(TASK GOAL) Please go through the records below and return every line holding the word "Giới".

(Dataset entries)
■ ■ ■ ■ ■
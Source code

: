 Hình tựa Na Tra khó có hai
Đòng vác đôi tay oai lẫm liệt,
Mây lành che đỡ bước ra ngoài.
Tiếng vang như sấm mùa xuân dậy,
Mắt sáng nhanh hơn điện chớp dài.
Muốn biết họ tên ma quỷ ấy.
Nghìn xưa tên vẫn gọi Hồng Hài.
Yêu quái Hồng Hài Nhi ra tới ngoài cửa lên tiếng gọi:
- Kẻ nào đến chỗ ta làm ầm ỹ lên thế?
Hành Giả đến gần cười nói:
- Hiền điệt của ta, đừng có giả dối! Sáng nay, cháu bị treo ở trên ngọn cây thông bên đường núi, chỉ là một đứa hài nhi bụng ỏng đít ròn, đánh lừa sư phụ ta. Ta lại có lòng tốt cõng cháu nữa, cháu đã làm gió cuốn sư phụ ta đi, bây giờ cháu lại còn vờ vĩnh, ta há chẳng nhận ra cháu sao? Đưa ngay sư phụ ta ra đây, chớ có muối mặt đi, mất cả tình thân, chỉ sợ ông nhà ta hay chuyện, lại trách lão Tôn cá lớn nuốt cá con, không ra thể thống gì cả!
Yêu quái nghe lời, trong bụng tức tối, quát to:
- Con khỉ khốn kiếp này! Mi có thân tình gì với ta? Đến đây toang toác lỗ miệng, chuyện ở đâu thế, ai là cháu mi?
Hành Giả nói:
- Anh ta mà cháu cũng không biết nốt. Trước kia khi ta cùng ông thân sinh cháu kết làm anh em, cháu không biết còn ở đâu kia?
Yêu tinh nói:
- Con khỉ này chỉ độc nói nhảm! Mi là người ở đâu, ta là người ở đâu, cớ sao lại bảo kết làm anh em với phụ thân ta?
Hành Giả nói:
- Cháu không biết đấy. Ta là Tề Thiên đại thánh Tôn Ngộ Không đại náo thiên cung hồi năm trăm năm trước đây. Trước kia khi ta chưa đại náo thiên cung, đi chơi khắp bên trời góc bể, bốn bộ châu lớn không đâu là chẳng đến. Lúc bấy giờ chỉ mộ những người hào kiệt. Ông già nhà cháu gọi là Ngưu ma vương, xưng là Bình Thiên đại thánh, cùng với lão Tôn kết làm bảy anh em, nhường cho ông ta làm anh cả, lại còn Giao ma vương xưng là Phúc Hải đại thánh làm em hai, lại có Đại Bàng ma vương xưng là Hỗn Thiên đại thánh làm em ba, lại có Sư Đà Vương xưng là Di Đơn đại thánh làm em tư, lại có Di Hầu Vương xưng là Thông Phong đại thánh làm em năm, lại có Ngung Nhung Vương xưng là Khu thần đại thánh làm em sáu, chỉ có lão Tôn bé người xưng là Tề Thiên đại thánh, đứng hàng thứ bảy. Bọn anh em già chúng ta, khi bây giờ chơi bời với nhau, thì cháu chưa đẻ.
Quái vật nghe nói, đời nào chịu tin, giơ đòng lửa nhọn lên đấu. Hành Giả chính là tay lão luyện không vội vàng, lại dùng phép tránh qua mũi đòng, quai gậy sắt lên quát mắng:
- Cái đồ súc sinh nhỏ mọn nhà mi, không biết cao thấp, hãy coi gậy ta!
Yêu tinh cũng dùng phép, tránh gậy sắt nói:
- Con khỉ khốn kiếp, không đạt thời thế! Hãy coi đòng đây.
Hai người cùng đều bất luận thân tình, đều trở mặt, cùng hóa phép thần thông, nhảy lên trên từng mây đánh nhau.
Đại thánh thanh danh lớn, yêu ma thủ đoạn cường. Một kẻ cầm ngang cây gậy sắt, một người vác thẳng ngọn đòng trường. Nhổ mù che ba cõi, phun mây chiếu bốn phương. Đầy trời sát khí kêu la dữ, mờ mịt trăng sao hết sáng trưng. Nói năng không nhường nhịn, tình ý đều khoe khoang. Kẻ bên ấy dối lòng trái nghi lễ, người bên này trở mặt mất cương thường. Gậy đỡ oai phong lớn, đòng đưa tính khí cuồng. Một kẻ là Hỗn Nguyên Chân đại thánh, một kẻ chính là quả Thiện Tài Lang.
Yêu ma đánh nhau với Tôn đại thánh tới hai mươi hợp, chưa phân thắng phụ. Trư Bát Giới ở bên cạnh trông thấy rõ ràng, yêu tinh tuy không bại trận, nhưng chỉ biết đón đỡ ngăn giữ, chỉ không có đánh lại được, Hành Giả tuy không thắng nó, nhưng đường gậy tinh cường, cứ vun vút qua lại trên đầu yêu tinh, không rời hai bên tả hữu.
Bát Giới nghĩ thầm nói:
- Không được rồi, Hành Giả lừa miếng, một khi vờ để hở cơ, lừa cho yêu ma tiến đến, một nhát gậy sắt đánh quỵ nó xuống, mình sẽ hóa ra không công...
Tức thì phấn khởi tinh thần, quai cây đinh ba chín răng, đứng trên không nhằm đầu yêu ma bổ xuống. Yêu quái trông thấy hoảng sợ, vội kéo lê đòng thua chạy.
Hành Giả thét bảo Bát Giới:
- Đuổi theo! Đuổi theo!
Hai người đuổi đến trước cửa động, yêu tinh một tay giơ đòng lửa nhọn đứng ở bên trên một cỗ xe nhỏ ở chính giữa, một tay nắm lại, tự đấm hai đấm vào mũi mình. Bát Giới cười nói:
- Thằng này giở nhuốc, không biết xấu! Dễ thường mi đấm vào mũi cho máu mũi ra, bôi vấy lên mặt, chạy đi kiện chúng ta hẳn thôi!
■ ■ ■ ■ ■
(ANSWER FOR THIS EXERCISE)
Yêu ma đánh nhau với Tôn đại thánh tới hai mươi hợp, chưa phân thắng phụ. Trư Bát Giới ở bên cạnh trông thấy rõ ràng, yêu tinh tuy không bại trận, nhưng chỉ biết đón đỡ ngăn giữ, chỉ không có đánh lại được, Hành Giả tuy không thắng nó, nhưng đường gậy tinh cường, cứ vun vút qua lại trên đầu yêu tinh, không rời hai bên tả hữu.
Bát Giới nghĩ thầm nói:
Hành Giả thét bảo Bát Giới:
Hai người đuổi đến trước cửa động, yêu tinh một tay giơ đòng lửa nhọn đứng ở bên trên một cỗ xe nhỏ ở chính giữa, một tay nắm lại, tự đấm hai đấm vào mũi mình. Bát Giới cười nói:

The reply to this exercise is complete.